>>>

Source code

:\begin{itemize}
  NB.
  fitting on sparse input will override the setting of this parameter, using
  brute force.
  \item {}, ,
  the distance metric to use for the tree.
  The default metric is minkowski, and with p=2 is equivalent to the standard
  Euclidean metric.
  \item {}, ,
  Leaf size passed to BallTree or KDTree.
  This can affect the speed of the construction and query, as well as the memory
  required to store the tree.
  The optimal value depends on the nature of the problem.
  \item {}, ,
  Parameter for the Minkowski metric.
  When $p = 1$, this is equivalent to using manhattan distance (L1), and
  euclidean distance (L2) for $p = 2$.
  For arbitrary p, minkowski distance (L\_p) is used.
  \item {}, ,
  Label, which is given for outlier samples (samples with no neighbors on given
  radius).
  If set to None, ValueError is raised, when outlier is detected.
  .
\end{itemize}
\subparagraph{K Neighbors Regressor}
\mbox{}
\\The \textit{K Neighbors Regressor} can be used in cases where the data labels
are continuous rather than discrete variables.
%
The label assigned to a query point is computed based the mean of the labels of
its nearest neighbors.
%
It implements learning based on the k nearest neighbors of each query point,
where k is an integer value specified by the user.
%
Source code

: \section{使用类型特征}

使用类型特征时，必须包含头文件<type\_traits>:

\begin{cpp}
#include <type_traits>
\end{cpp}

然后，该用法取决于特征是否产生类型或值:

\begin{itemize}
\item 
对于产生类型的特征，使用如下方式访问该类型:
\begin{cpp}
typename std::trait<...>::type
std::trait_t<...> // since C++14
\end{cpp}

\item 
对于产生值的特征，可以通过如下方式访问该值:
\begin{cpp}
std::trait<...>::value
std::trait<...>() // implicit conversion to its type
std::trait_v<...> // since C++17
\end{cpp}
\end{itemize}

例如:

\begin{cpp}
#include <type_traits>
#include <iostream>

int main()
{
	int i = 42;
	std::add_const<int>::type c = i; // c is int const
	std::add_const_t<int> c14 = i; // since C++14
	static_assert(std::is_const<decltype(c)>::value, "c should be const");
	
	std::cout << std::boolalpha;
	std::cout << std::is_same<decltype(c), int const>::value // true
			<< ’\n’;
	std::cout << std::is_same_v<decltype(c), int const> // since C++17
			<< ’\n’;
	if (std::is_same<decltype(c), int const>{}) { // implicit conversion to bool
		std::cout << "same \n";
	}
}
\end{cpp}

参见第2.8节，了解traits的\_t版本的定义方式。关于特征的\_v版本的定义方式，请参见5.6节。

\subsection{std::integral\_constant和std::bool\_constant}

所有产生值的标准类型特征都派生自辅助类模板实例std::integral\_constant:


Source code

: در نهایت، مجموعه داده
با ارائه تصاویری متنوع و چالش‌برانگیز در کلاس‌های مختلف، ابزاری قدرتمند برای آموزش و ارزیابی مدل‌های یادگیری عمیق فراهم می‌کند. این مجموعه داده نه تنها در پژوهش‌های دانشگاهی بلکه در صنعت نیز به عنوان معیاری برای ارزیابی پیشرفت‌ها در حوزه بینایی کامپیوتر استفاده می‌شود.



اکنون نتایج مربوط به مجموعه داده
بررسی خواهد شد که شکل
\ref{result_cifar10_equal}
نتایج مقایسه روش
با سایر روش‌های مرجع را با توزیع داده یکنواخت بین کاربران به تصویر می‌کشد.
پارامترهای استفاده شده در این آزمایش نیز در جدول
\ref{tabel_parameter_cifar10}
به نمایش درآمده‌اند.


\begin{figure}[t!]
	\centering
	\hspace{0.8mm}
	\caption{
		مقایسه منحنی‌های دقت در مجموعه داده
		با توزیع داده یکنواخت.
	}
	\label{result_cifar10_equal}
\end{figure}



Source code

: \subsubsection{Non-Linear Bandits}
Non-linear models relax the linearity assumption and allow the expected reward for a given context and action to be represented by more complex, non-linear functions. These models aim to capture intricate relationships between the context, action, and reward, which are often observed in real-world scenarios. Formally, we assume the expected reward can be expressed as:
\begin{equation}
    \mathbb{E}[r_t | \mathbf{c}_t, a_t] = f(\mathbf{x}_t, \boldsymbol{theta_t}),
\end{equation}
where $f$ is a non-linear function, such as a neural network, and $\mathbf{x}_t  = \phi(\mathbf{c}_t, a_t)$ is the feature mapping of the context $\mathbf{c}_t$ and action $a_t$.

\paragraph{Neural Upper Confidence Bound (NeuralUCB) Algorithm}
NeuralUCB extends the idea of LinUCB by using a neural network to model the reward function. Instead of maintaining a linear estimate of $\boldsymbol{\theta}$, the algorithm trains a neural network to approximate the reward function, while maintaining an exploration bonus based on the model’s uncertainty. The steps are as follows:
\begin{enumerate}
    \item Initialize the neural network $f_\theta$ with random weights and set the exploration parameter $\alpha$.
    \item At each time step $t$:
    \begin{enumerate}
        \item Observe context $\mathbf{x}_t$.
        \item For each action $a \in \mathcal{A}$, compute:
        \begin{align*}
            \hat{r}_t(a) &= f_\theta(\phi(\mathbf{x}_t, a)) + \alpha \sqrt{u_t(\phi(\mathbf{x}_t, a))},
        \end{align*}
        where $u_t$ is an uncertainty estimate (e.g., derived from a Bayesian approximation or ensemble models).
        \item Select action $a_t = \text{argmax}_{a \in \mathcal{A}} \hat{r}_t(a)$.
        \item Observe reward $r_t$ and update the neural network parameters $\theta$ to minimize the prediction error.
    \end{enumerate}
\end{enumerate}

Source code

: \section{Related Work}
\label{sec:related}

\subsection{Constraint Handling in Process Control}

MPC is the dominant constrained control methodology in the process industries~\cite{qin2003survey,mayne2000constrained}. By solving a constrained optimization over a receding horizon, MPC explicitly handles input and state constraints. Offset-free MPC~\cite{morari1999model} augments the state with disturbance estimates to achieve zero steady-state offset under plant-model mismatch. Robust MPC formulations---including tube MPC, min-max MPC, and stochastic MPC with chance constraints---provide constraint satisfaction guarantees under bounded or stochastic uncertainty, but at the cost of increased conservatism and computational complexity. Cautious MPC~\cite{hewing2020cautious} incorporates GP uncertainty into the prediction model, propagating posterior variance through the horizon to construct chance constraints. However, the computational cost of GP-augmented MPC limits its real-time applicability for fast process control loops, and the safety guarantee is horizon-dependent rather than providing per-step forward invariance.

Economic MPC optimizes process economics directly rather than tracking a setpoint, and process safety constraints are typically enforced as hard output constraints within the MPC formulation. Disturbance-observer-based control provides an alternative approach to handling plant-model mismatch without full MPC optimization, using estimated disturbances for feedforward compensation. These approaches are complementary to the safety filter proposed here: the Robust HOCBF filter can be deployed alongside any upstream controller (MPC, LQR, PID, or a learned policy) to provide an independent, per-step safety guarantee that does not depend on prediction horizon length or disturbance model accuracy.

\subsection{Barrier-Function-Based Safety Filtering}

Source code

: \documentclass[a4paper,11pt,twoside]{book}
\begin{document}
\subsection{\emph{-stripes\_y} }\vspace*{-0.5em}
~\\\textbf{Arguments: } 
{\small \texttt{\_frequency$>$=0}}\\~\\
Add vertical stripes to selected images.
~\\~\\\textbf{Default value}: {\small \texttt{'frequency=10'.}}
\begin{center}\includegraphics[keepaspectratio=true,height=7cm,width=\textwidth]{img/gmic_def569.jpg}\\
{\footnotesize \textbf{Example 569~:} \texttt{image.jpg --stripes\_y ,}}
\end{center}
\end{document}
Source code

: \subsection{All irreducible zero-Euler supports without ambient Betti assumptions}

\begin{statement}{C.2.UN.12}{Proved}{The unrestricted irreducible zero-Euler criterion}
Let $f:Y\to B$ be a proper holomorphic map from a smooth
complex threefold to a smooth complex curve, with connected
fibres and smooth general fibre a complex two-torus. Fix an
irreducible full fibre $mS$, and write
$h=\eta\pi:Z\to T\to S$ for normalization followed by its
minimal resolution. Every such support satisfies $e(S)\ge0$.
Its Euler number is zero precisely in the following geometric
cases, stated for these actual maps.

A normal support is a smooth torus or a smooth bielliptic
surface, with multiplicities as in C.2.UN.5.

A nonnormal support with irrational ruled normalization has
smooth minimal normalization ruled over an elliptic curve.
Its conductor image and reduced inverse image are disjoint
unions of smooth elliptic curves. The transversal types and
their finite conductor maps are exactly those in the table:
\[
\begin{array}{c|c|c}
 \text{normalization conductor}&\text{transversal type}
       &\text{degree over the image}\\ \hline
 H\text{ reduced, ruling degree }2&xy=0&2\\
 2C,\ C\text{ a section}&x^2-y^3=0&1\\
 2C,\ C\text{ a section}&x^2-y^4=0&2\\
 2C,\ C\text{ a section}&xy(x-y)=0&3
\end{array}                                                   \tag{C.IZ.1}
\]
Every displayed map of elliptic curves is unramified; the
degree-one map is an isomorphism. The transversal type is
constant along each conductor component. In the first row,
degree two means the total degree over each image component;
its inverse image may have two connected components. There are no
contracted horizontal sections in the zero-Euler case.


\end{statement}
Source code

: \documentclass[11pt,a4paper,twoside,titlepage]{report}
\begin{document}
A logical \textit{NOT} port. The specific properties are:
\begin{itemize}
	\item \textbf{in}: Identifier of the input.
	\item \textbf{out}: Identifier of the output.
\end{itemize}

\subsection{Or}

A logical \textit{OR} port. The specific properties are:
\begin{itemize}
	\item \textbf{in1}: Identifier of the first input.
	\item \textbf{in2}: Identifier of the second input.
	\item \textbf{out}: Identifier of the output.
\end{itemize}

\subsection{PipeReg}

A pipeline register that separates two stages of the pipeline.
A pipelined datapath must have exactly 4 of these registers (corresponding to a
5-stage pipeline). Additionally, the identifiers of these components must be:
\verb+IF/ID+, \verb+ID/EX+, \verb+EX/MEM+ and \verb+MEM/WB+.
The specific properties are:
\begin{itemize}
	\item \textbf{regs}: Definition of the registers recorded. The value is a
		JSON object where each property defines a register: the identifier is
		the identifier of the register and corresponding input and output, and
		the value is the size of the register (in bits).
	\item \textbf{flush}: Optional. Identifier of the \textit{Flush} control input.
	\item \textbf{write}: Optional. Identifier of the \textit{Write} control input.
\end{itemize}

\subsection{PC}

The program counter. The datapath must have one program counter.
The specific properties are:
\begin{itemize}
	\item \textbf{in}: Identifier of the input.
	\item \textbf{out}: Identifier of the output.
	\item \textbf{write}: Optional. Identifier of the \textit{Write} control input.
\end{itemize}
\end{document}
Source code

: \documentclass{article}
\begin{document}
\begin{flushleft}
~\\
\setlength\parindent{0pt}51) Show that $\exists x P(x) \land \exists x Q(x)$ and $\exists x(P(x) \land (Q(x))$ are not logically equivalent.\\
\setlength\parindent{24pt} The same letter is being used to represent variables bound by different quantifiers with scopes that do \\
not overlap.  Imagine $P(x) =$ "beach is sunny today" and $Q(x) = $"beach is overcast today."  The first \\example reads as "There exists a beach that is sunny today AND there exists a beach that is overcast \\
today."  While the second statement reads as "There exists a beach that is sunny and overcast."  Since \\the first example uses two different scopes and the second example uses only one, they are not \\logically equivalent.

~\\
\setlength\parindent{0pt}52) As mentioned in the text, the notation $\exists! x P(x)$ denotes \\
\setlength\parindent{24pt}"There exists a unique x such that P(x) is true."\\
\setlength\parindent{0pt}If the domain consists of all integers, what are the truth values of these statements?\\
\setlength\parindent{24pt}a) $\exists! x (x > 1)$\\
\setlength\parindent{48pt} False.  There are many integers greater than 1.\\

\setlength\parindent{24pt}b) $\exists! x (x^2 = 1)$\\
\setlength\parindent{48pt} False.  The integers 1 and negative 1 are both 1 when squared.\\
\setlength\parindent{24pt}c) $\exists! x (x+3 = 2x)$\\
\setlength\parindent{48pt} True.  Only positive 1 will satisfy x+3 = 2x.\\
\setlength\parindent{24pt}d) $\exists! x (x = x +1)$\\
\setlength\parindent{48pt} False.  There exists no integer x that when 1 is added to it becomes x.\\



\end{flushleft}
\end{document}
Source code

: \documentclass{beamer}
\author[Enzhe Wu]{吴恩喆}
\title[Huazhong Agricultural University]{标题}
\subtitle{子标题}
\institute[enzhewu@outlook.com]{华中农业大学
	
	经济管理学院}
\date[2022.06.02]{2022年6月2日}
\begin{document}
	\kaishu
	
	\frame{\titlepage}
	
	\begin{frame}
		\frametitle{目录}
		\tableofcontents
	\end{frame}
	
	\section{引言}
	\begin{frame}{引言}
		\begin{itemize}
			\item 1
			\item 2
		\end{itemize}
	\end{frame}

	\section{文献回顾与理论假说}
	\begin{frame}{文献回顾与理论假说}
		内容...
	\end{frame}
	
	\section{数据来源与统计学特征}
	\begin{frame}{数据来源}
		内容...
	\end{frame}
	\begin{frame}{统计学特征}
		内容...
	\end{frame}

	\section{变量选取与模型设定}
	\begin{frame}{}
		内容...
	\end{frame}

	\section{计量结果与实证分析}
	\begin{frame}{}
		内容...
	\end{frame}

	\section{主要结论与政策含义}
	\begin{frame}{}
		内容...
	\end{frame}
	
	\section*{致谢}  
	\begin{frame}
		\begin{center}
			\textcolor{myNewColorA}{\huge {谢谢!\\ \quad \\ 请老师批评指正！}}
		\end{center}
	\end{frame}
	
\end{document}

<<<

• Assignment:
Exact lines only, please: output the listing from the first line to the line with "Label, which is", both included.

• Written solution:
Source code

:\begin{itemize}
  NB.
  fitting on sparse input will override the setting of this parameter, using
  brute force.
  \item {}, ,
  the distance metric to use for the tree.
  The default metric is minkowski, and with p=2 is equivalent to the standard
  Euclidean metric.
  \item {}, ,
  Leaf size passed to BallTree or KDTree.
  This can affect the speed of the construction and query, as well as the memory
  required to store the tree.
  The optimal value depends on the nature of the problem.
  \item {}, ,
  Parameter for the Minkowski metric.
  When $p = 1$, this is equivalent to using manhattan distance (L1), and
  euclidean distance (L2) for $p = 2$.
  For arbitrary p, minkowski distance (L\_p) is used.
  \item {}, ,
  Label, which is given for outlier samples (samples with no neighbors on given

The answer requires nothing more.